== DATA FOR PROCESSING
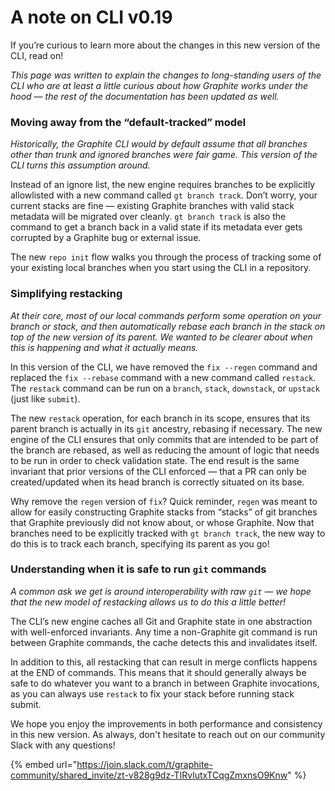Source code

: # A note on CLI v0.19

If you’re curious to learn more about the changes in this new version of the CLI, read on!

_This page was written to explain the changes to long-standing users of the CLI who are at least a little curious about how Graphite works under the hood — the rest of the documentation has been updated as well._

### Moving away from the “default-tracked” model

_Historically, the Graphite CLI would by default assume that all branches other than trunk and ignored branches were fair game. This version of the CLI turns this assumption around._

Instead of an ignore list, the new engine requires branches to be explicitly allowlisted with a new command called `gt branch track`. Don’t worry, your current stacks are fine — existing Graphite branches with valid stack metadata will be migrated over cleanly. `gt branch track` is also the command to get a branch back in a valid state if its metadata ever gets corrupted by a Graphite bug or external issue.

The new `repo init` flow walks you through the process of tracking some of your existing local branches when you start using the CLI in a repository.

### Simplifying restacking

_At their core, most of our local commands perform some operation on your branch or stack, and then automatically rebase each branch in the stack on top of the new version of its parent. We wanted to be clearer about when this is happening and what it actually means._

In this version of the CLI, we have removed the `fix --regen` command and replaced the `fix --rebase` command with a new command called `restack`. The `restack` command can be run on a `branch`, `stack`, `downstack`, or `upstack` (just like `submit`).

The new `restack` operation, for each branch in its scope, ensures that its parent branch is actually in its `git` ancestry, rebasing if necessary. The new engine of the CLI ensures that only commits that are intended to be part of the branch are rebased, as well as reducing the amount of logic that needs to be run in order to check validation state. The end result is the same invariant that prior versions of the CLI enforced — that a PR can only be created/updated when its head branch is correctly situated on its base.

Why remove the `regen` version of `fix`? Quick reminder, `regen` was meant to allow for easily constructing Graphite stacks from “stacks” of git branches that Graphite previously did not know about, or whose Graphite. Now that branches need to be explicitly tracked with `gt branch track`, the new way to do this is to track each branch, specifying its parent as you go!

### Understanding when it is safe to run `git` commands

_A common ask we get is around interoperability with raw `git` — we hope that the new model of restacking allows us to do this a little better!_

The CLI’s new engine caches all Git and Graphite state in one abstraction with well-enforced invariants. Any time a non-Graphite git command is run between Graphite commands, the cache detects this and invalidates itself.

In addition to this, all restacking that can result in merge conflicts happens at the END of commands. This means that it should generally always be safe to do whatever you want to a branch in between Graphite invocations, as you can always use `restack` to fix your stack before running stack submit.



We hope you enjoy the improvements in both performance and consistency in this new version.  As always, don't hesitate to reach out on our community Slack with any questions!

{% embed url="https://join.slack.com/t/graphite-community/shared_invite/zt-v828g9dz-TIRvlutxTCqgZmxnsO9Knw" %}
====
— EXERCISE BRIEF —
All lines from the start of the entries above through the line containing "In this version" must be transcribed exactly, both ends included, and no picture may be copied.

— TASK OUTPUT —
Source code

: # A note on CLI v0.19

If you’re curious to learn more about the changes in this new version of the CLI, read on!

_This page was written to explain the changes to long-standing users of the CLI who are at least a little curious about how Graphite works under the hood — the rest of the documentation has been updated as well._

### Moving away from the “default-tracked” model

_Historically, the Graphite CLI would by default assume that all branches other than trunk and ignored branches were fair game. This version of the CLI turns this assumption around._

Instead of an ignore list, the new engine requires branches to be explicitly allowlisted with a new command called `gt branch track`. Don’t worry, your current stacks are fine — existing Graphite branches with valid stack metadata will be migrated over cleanly. `gt branch track` is also the command to get a branch back in a valid state if its metadata ever gets corrupted by a Graphite bug or external issue.

The new `repo init` flow walks you through the process of tracking some of your existing local branches when you start using the CLI in a repository.

### Simplifying restacking

_At their core, most of our local commands perform some operation on your branch or stack, and then automatically rebase each branch in the stack on top of the new version of its parent. We wanted to be clearer about when this is happening and what it actually means._

In this version of the CLI, we have removed the `fix --regen` command and replaced the `fix --rebase` command with a new command called `restack`. The `restack` command can be run on a `branch`, `stack`, `downstack`, or `upstack` (just like `submit`).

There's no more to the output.